Ganoderma lucidum has high commercial value because it produces many active compounds, such as ganoderic acids (GAs). Salicylic acid (SA) was previously reported to induce the biosynthesis of GA in G. lucidum. In this study, we found that SA induces GA biosynthesis by increasing ROS production, and further research found that NADPH oxidase-silenced strains exhibited a partial reduction in the response to SA, resulting in the induction of increased ROS production. Furthermore, the localization of ROS shows that mitochondria are sources of ROS production in response to SA treatment. An additional analysis focused on the relationship between SA-induced ROS production and mitochondrial functions, and the results showed that inhibitors of mitochondrial complexes I and II exert approximately 40-50% superimposed inhibitory effects on the respiration rate and H2O2 content when co-administered with SA. However, no obvious superimposed inhibition effects were observed in the sample co-treated with mitochondrial complex III inhibitor and SA, implying that the inhibitor of mitochondrial complex III and SA might act on the same site in mitochondria.
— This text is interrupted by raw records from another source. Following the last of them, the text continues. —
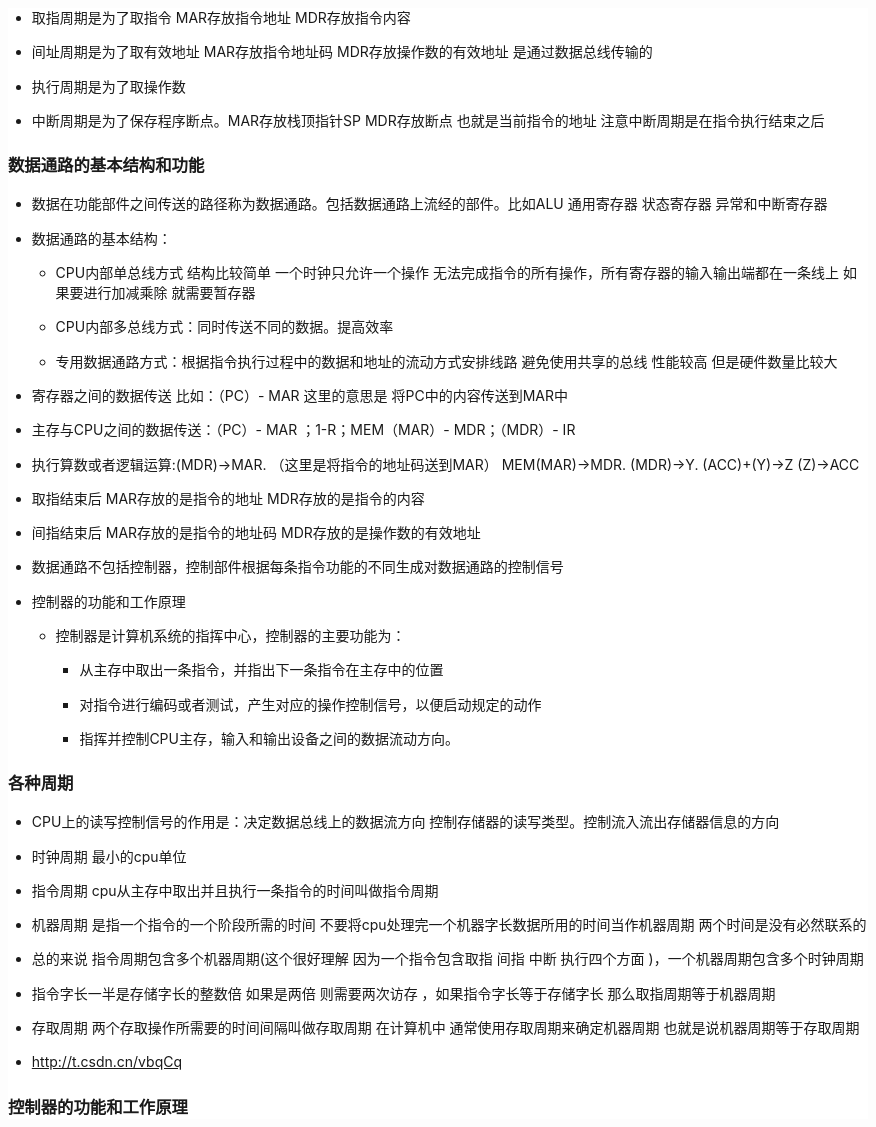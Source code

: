 - 取指周期是为了取指令 MAR存放指令地址 MDR存放指令内容

- 间址周期是为了取有效地址 MAR存放指令地址码 MDR存放操作数的有效地址 是通过数据总线传输的

- 执行周期是为了取操作数

- 中断周期是为了保存程序断点。MAR存放栈顶指针SP MDR存放断点 也就是当前指令的地址 注意中断周期是在指令执行结束之后

### 数据通路的基本结构和功能

- 数据在功能部件之间传送的路径称为数据通路。包括数据通路上流经的部件。比如ALU 通用寄存器 状态寄存器  异常和中断寄存器 

- 数据通路的基本结构：

  - CPU内部单总线方式 结构比较简单  一个时钟只允许一个操作 无法完成指令的所有操作，所有寄存器的输入输出端都在一条线上 如果要进行加减乘除 就需要暂存器

  - CPU内部多总线方式：同时传送不同的数据。提高效率

  - 专用数据通路方式：根据指令执行过程中的数据和地址的流动方式安排线路 避免使用共享的总线 性能较高 但是硬件数量比较大

- 寄存器之间的数据传送 比如：（PC）- MAR 这里的意思是 将PC中的内容传送到MAR中

- 主存与CPU之间的数据传送：（PC）- MAR ；1-R；MEM（MAR）- MDR；（MDR）- IR

- 执行算数或者逻辑运算:(MDR)->MAR. （这里是将指令的地址码送到MAR）    MEM(MAR)->MDR.      (MDR)->Y.        (ACC)+(Y)->Z        (Z)->ACC

- 取指结束后 MAR存放的是指令的地址  MDR存放的是指令的内容

- 间指结束后  MAR存放的是指令的地址码 MDR存放的是操作数的有效地址

- 数据通路不包括控制器，控制部件根据每条指令功能的不同生成对数据通路的控制信号

- 控制器的功能和工作原理

  - 控制器是计算机系统的指挥中心，控制器的主要功能为：

    - 从主存中取出一条指令，并指出下一条指令在主存中的位置

    - 对指令进行编码或者测试，产生对应的操作控制信号，以便启动规定的动作

    - 指挥并控制CPU主存，输入和输出设备之间的数据流动方向。

### 各种周期

- CPU上的读写控制信号的作用是：决定数据总线上的数据流方向  控制存储器的读写类型。控制流入流出存储器信息的方向

- 时钟周期 最小的cpu单位

- 指令周期  cpu从主存中取出并且执行一条指令的时间叫做指令周期

- 机器周期  是指一个指令的一个阶段所需的时间 不要将cpu处理完一个机器字长数据所用的时间当作机器周期 两个时间是没有必然联系的

- 总的来说 指令周期包含多个机器周期(这个很好理解 因为一个指令包含取指 间指 中断 执行四个方面 )，一个机器周期包含多个时钟周期

- 指令字长一半是存储字长的整数倍 如果是两倍 则需要两次访存 ，如果指令字长等于存储字长 那么取指周期等于机器周期

- 存取周期 两个存取操作所需要的时间间隔叫做存取周期 在计算机中 通常使用存取周期来确定机器周期 也就是说机器周期等于存取周期

- http://t.csdn.cn/vbqCq

### 控制器的功能和工作原理
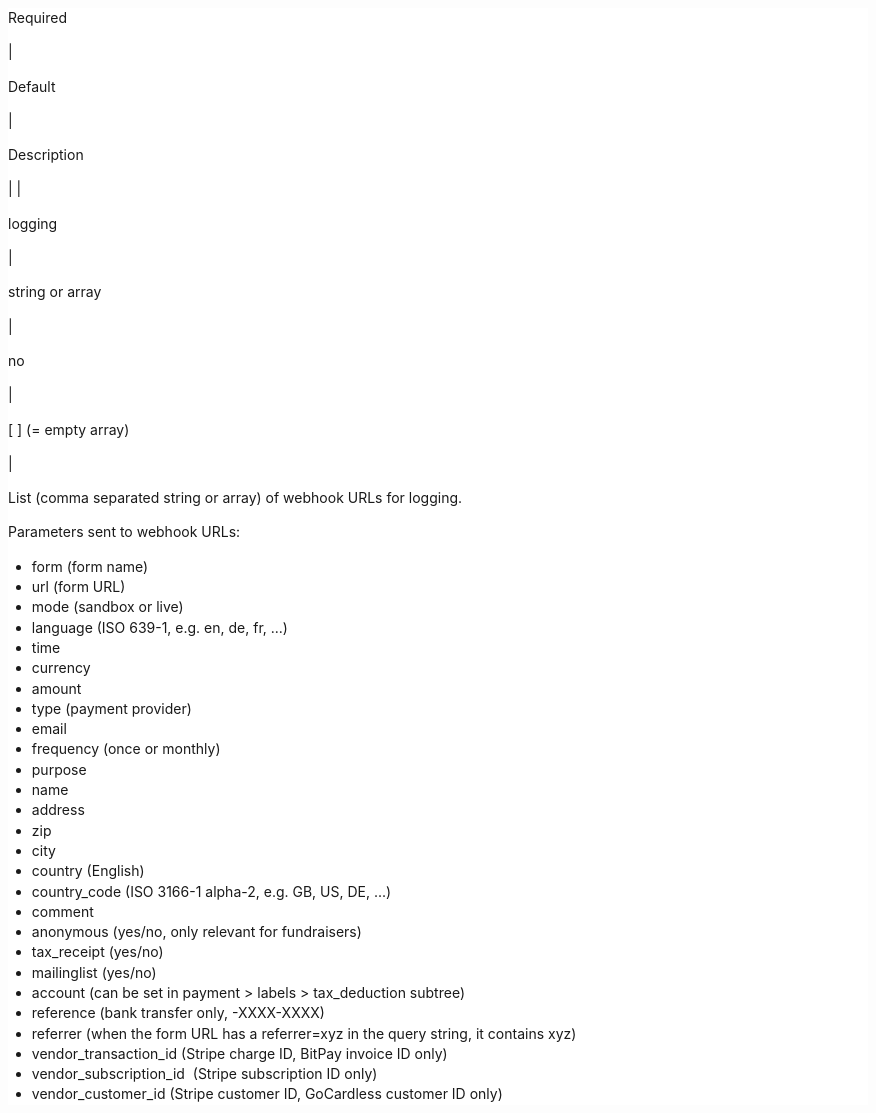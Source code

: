 Required

 | 

Default

 | 

Description

 |
| 

logging

 | 

string or array

 | 

no

 | 

[ ] (= empty array)

 | 

List (comma separated string or array) of webhook URLs for logging.

Parameters sent to webhook URLs:

*   form (form name)
*   url (form URL)
*   mode (sandbox or live)
*   language (ISO 639-1, e.g. en, de, fr, ...)
*   time
*   currency
*   amount
*   type (payment provider)
*   email
*   frequency (once or monthly)
*   purpose
*   name
*   address
*   zip
*   city
*   country (English)
*   country_code (ISO 3166-1 alpha-2, e.g. GB, US, DE, ...)
*   comment
*   anonymous (yes/no, only relevant for fundraisers)
*   tax_receipt (yes/no)
*   mailinglist (yes/no)
*   account (can be set in payment > labels > tax_deduction subtree)
*   reference (bank transfer only, <purpose key>-XXXX-XXXX)
*   referrer (when the form URL has a referrer=xyz in the query string, it contains xyz)
*   vendor_transaction_id (Stripe charge ID, BitPay invoice ID only)
*   vendor_subscription_id  (Stripe subscription ID only)
*   vendor_customer_id (Stripe customer ID, GoCardless customer ID only)
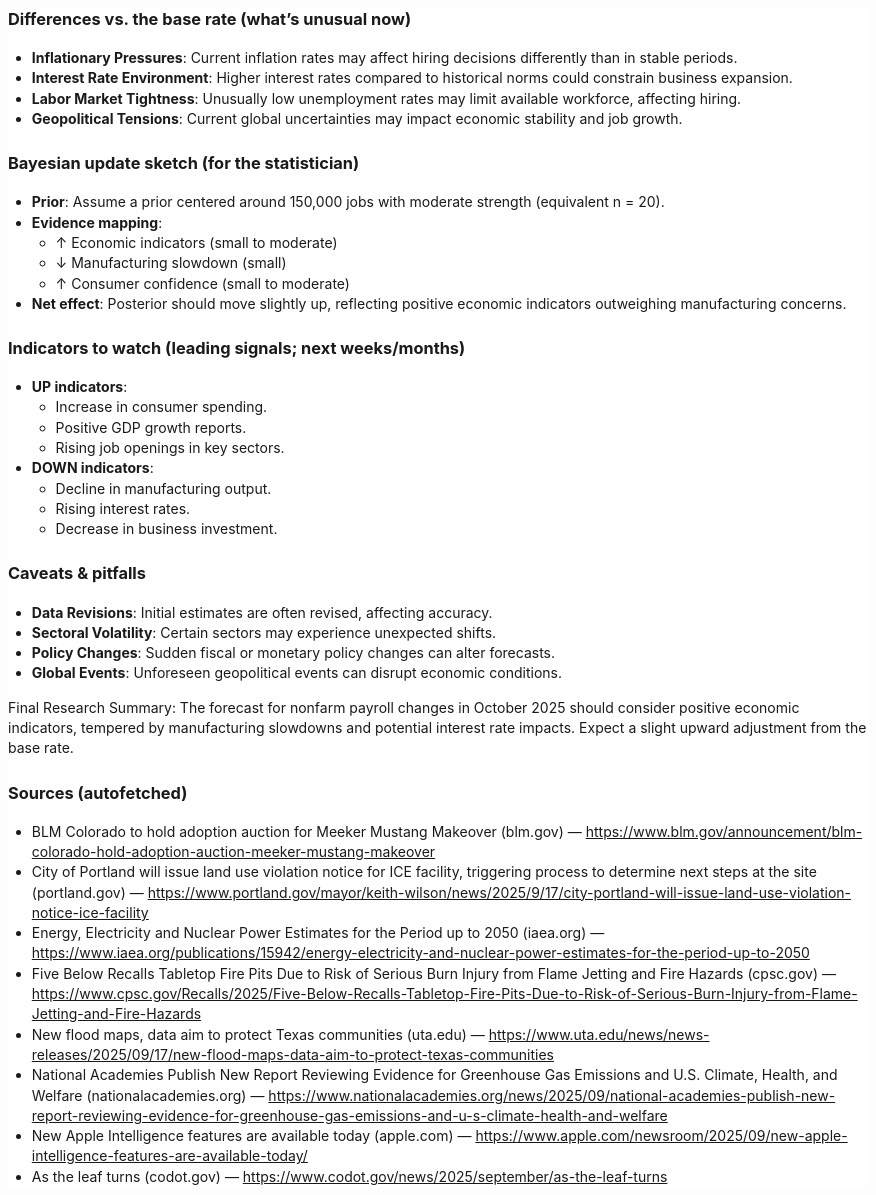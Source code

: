 ### Differences vs. the base rate (what’s unusual now)
- **Inflationary Pressures**: Current inflation rates may affect hiring decisions differently than in stable periods.
- **Interest Rate Environment**: Higher interest rates compared to historical norms could constrain business expansion.
- **Labor Market Tightness**: Unusually low unemployment rates may limit available workforce, affecting hiring.
- **Geopolitical Tensions**: Current global uncertainties may impact economic stability and job growth.

### Bayesian update sketch (for the statistician)
- **Prior**: Assume a prior centered around 150,000 jobs with moderate strength (equivalent n = 20).
- **Evidence mapping**:
  - ↑ Economic indicators (small to moderate)
  - ↓ Manufacturing slowdown (small)
  - ↑ Consumer confidence (small to moderate)
- **Net effect**: Posterior should move slightly up, reflecting positive economic indicators outweighing manufacturing concerns.

### Indicators to watch (leading signals; next weeks/months)
- **UP indicators**:
  - Increase in consumer spending.
  - Positive GDP growth reports.
  - Rising job openings in key sectors.
- **DOWN indicators**:
  - Decline in manufacturing output.
  - Rising interest rates.
  - Decrease in business investment.

### Caveats & pitfalls
- **Data Revisions**: Initial estimates are often revised, affecting accuracy.
- **Sectoral Volatility**: Certain sectors may experience unexpected shifts.
- **Policy Changes**: Sudden fiscal or monetary policy changes can alter forecasts.
- **Global Events**: Unforeseen geopolitical events can disrupt economic conditions.

Final Research Summary: The forecast for nonfarm payroll changes in October 2025 should consider positive economic indicators, tempered by manufacturing slowdowns and potential interest rate impacts. Expect a slight upward adjustment from the base rate.

### Sources (autofetched)
- BLM Colorado to hold adoption auction for Meeker Mustang Makeover (blm.gov) — https://www.blm.gov/announcement/blm-colorado-hold-adoption-auction-meeker-mustang-makeover
- City of Portland will issue land use violation notice for ICE facility, triggering process to determine next steps at the site (portland.gov) — https://www.portland.gov/mayor/keith-wilson/news/2025/9/17/city-portland-will-issue-land-use-violation-notice-ice-facility
- Energy, Electricity and Nuclear Power Estimates for the Period up to 2050 (iaea.org) — https://www.iaea.org/publications/15942/energy-electricity-and-nuclear-power-estimates-for-the-period-up-to-2050
- Five Below Recalls Tabletop Fire Pits Due to Risk of Serious Burn Injury from Flame Jetting and Fire Hazards (cpsc.gov) — https://www.cpsc.gov/Recalls/2025/Five-Below-Recalls-Tabletop-Fire-Pits-Due-to-Risk-of-Serious-Burn-Injury-from-Flame-Jetting-and-Fire-Hazards
- New flood maps, data aim to protect Texas communities (uta.edu) — https://www.uta.edu/news/news-releases/2025/09/17/new-flood-maps-data-aim-to-protect-texas-communities
- National Academies Publish New Report Reviewing Evidence for Greenhouse Gas Emissions and U.S. Climate, Health, and Welfare (nationalacademies.org) — https://www.nationalacademies.org/news/2025/09/national-academies-publish-new-report-reviewing-evidence-for-greenhouse-gas-emissions-and-u-s-climate-health-and-welfare
- New Apple Intelligence features are available today (apple.com) — https://www.apple.com/newsroom/2025/09/new-apple-intelligence-features-are-available-today/
- As the leaf turns (codot.gov) — https://www.codot.gov/news/2025/september/as-the-leaf-turns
Additional experiments revealed that complex III activity was decreased 51%, 62% and 75% after treatment with 100, 200, and 400 mu M SA, respectively. Our results highlight the finding that SA inhibits mitochondrial complex III activity to increase ROS generation. In addition, inhibition of mitochondrial complex III caused ROS accumulation, which plays an essential role in SA mediated GA biosynthesis in G. lucidum. This conclusion was also demonstrated in complex III-silenced strains. To the best of our knowledge, this study provides the first demonstration that SA inhibits complex III activity to increase the ROS levels and thereby regulate secondary metabolite biosynthesis.